Carlisle's Mavericks had fallen into a 101-87 hole to the Houston Rockets after three quarters. The biggest reason for the deficit? Dallas couldn't stop Dwight Howard. The big man tallied 27 points on 11-of-11 shooting over the first 36 minutes.
ESPN reporter Chris Broussard did what he gets paid to do. He crafted a pair of questions for the in-game interview based off what he'd seen.
Carlisle, no doubt anxious to get back to his team, found some inspiration for his answers—Spurs coach Gregg Popovich.
"Coach, Dwight Howard obviously has it going inside," Broussard said. "Will you consider double-teamining him in the fourth?"
"Yes," Carlisle fired back, fighting a smile in the process.
"Does it make it, the fact that they shoot so well from the three, does that make it tough to make that decision to go ahead and do that?" Broussard asked.
"Yes," Carlisle replied. "That's my Popovich impersonation."
Apparently, the Dallas coach was just saving his words for his team. After Carlisle went full-on Pop, the Mavericks responded with a 36-19 fourth-quarter edge to cap an incredible 123-120 comeback victory.
Broussard took the whole thing in stride and even found a way to appreciate what had happened:
I got Popovich'd by Rick Carlisle. Lol— Chris Broussard (@Chris_Broussard) November 21, 2013
Then again, perhaps the sideline reporter did this to himself. "Never ask a 'yes or no' question...golden rule of interviewing," SI.com's Ben Golliver wrote.
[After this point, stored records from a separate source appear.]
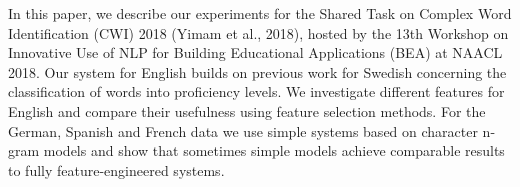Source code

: In this paper, we describe our experiments for the Shared Task on Complex Word Identification (CWI) 2018 (Yimam et al., 2018), hosted by the 13th Workshop on Innovative Use of NLP for Building Educational Applications (BEA) at NAACL 2018. Our system for English builds on previous work for Swedish concerning the classification of words into proficiency levels. We investigate different features for English and compare their usefulness using feature selection methods. For the German, Spanish and French data we use simple systems based on character n-gram models and show that sometimes simple models achieve comparable results to fully feature-engineered systems.

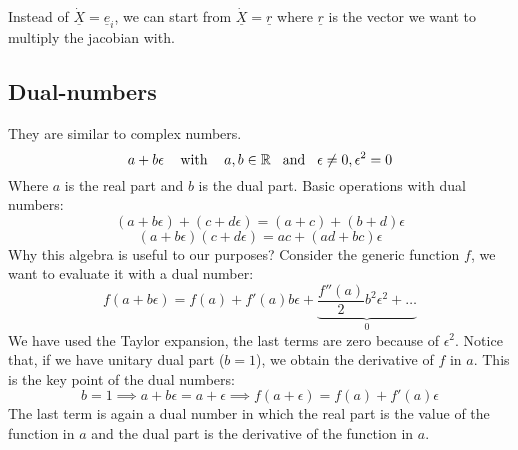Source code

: Instead of $\underline{\dot{X}} = \underline{e}_i$, we can start from $\underline{\dot{X}} = \underline{r}$ where $\underline{r}$ is the vector we want to multiply the jacobian with. 

\subsection{Dual-numbers}
They are similar to complex numbers. 
\[
    a + b\epsilon \hspace{0.3cm} \text{ with }\hspace{0.3cm} a,b \in \mathbb{R} \hspace{0.3cm} \text{and} \hspace{0.3cm} \epsilon \neq 0, \epsilon^2 = 0    
\]
Where $a$ is the real part and $b$ is the dual part. Basic operations with dual numbers:
\[
    (a + b\epsilon) + (c + d\epsilon) = (a + c) + (b + d)\epsilon    
\]
\[
    (a + b\epsilon)(c + d\epsilon) = ac + (ad + bc)\epsilon     
\]
Why this algebra is useful to our purposes? Consider the generic function $f$, we want to evaluate it with a dual number:
\[
    f(a + b\epsilon) = f(a) + f'(a)b\epsilon + \underbrace{\dfrac{f''(a)}{2}b^2\epsilon^2   + \dots}_{0}
\]
We have used the Taylor expansion, the last terms are zero because of $\epsilon^2$. Notice that, if we have unitary dual part ($b = 1$), we obtain the derivative of $f$ in $a$. This is the key point of the dual numbers:
\[
    b=1 \implies a + b\epsilon = a + \epsilon \implies f(a + \epsilon) = f(a) + f'(a)\epsilon    
\]
The last term is again a dual number in which the real part is the value of the function in $a$ and the dual part is the derivative of the function in $a$.\\

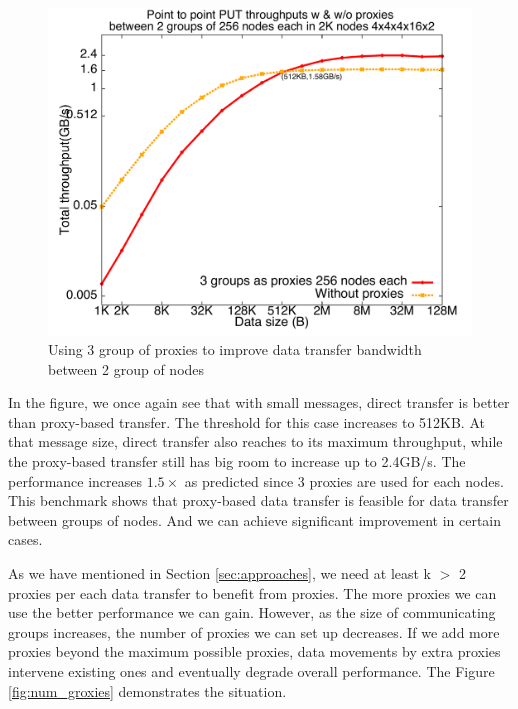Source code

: \documentclass[final,5p,times]{elsarticle}
\begin{document}
\begin{figure}[!htb]
\vspace{-0.1in}
\centering
\includegraphics[scale=0.3]{figures/3groxies}
\vspace{-0.2in}
\caption{Using 3 group of proxies to improve data transfer bandwidth between 2 group of nodes}
\vspace{-0.1in}
\label{fig:3groxies}
\end{figure}

In the figure, we once again see that with small messages, direct transfer is better than proxy-based transfer. The threshold for this case increases to 512KB. At that message size, direct transfer also reaches to its maximum throughput, while the proxy-based transfer still has big room to increase up to 2.4GB/s. The performance increases $1.5\times$ as predicted since 3 proxies are used for each nodes. This benchmark shows that proxy-based data transfer is feasible for data transfer between groups of nodes. And we can achieve significant improvement in certain cases.

As we have mentioned in Section \ref{sec:approaches}, we need at least k $>$ 2 proxies per each data transfer to benefit from proxies. The more proxies we can use the better performance we can gain. However, as the size of communicating groups increases, the number of proxies we can set up decreases. If we add more proxies beyond the maximum possible proxies, data movements by extra proxies intervene existing ones and eventually degrade overall performance. The Figure \ref{fig:num_groxies} demonstrates the situation.
\end{document}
The exchange was fun, albeit shorter than the network had hoped it would be.
The surprise factor made this as enjoyable as it was. Popovich has monopolized the snark market in sideline interviews; it's one Spurs' trademark that other teams shouldn't look to copy.
In-game exchanges don't often shed much light on the game, but there's something to be said for coaches at least entertaining the process.
Popovich can lob these one-word responses. Carlisle, for one night, gets a free pass.
Let's hope this doesn't become a trend. The NBA isn't big enough for more than one Pop.